Task statement:
Everything in the data below except the pictures must be repeated word for word.

*** Block opens ***

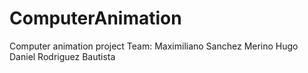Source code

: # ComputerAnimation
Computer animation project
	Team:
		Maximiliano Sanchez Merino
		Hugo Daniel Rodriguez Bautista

*** Block closes ***

Exercise answer:
Source code

: # ComputerAnimation
Computer animation project
	Team:
		Maximiliano Sanchez Merino
		Hugo Daniel Rodriguez Bautista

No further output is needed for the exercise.